Overview |
PDF manual "genau.pdf" available |
Purpose of the program |
Current version: 1.1.8 |
The genau program reads a lookup-table-based automata description and
creates a C function to simulate the automata.
An automata is a state machine. An internal state is kept. If an input
occurs the state machine generates output and may change into another
state.
New state and output depend on both current state and input.
License
The program is published under the terms of a BSD-style license.
Lookup table versus function
State machines are often described by drawn state diagrams. This is
extremly difficult to use in the C programming language.
Other types of representations are lookup tables or a function.
A lookup table in C might look like this:
typedef struct {
int old_state; int input; int new_state; int output;
} state_machine_rule;
state_machine_rule my_state_machine[] = {
{ 0, 0, 0, 0},
{ 0, 1, 1, 0},
{ 0, 2, 1, 1},
...
};
Such a lookup table is easy to maintain. Unfortunately lookups take time.

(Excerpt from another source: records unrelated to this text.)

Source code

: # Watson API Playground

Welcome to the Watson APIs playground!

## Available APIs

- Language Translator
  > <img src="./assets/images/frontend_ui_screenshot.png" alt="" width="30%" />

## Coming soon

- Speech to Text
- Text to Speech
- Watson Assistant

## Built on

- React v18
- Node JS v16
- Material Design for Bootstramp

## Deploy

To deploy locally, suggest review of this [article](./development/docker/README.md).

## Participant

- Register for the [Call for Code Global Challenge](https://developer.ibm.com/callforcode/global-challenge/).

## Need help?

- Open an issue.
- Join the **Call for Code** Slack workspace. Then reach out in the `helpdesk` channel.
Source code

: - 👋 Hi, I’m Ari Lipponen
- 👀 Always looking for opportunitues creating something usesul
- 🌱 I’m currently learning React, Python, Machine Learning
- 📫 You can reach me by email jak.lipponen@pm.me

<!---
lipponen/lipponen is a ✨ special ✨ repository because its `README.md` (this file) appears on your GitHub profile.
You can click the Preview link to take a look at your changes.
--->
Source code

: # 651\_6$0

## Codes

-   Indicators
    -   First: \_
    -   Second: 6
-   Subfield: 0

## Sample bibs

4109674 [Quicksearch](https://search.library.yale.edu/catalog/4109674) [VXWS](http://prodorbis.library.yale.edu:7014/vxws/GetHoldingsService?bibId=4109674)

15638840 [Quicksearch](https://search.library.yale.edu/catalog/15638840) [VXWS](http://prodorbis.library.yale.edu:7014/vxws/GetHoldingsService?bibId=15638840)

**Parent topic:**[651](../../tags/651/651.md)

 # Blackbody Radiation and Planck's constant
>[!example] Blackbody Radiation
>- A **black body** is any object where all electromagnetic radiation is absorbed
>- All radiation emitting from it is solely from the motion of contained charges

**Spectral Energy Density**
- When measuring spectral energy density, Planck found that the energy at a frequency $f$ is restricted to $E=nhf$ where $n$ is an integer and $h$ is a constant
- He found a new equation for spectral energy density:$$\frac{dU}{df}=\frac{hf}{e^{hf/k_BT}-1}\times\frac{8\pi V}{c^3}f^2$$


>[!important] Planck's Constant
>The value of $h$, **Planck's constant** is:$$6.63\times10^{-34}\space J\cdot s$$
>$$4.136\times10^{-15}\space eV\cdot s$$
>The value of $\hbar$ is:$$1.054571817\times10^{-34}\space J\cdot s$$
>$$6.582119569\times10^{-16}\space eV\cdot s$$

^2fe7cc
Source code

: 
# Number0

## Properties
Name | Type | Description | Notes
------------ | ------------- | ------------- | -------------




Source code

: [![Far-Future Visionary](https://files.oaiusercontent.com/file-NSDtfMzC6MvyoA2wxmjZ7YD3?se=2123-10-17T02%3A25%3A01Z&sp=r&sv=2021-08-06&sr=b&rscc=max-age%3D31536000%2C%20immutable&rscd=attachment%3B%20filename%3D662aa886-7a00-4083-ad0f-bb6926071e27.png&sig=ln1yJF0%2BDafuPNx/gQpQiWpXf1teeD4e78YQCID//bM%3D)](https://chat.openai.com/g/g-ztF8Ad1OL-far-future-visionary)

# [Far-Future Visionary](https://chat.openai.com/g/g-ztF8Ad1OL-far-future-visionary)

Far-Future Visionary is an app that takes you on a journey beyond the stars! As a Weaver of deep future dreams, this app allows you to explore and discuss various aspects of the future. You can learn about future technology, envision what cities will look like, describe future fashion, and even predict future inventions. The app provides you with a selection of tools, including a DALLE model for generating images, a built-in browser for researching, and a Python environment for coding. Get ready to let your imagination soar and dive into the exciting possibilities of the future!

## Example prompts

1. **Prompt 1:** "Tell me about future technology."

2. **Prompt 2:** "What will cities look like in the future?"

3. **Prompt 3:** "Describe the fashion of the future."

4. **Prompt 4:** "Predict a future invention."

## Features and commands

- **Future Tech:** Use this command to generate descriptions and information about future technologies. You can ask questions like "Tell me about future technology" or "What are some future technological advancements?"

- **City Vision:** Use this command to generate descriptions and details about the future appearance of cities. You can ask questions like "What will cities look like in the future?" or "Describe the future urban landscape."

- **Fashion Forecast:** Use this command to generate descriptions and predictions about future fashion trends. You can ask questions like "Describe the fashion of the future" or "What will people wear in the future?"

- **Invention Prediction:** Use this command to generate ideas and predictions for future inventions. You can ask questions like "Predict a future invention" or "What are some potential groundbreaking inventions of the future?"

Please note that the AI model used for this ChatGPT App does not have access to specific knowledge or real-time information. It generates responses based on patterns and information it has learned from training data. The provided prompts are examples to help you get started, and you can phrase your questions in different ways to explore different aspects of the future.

In best case - you manually sorted the entries and write a good lookup
function - lookup time grows logarithmically with the number of entries.For unsorted lookup tables there is a linear grow.
Also when using wildcards like
{ 0, -1, 0, 3}
for "when in state 0 and any input not explicitly mentioned occurs, remain
in state 0 and return output 3", time grows faster than logarithmic over
the number of entries.
Writing a function in C directly like
int state_machine_function(int *state, int input)
{
int back = 0;
if(state) {
switch(state) {
case 0: {
switch(input) {
case 0: { *state = 0; back = 0; } break;
case 1: { *state = 1; back = 0; } break;
case 2: { *state = 1; back = 1; } break;
default: { *state = 0; back = 3; } break;
}
...
}
}
}
return back;
}
produces faster code but is difficult to maintain.So the solution is to manually edit and maintain a lookup table and to produce a C function automatically from it.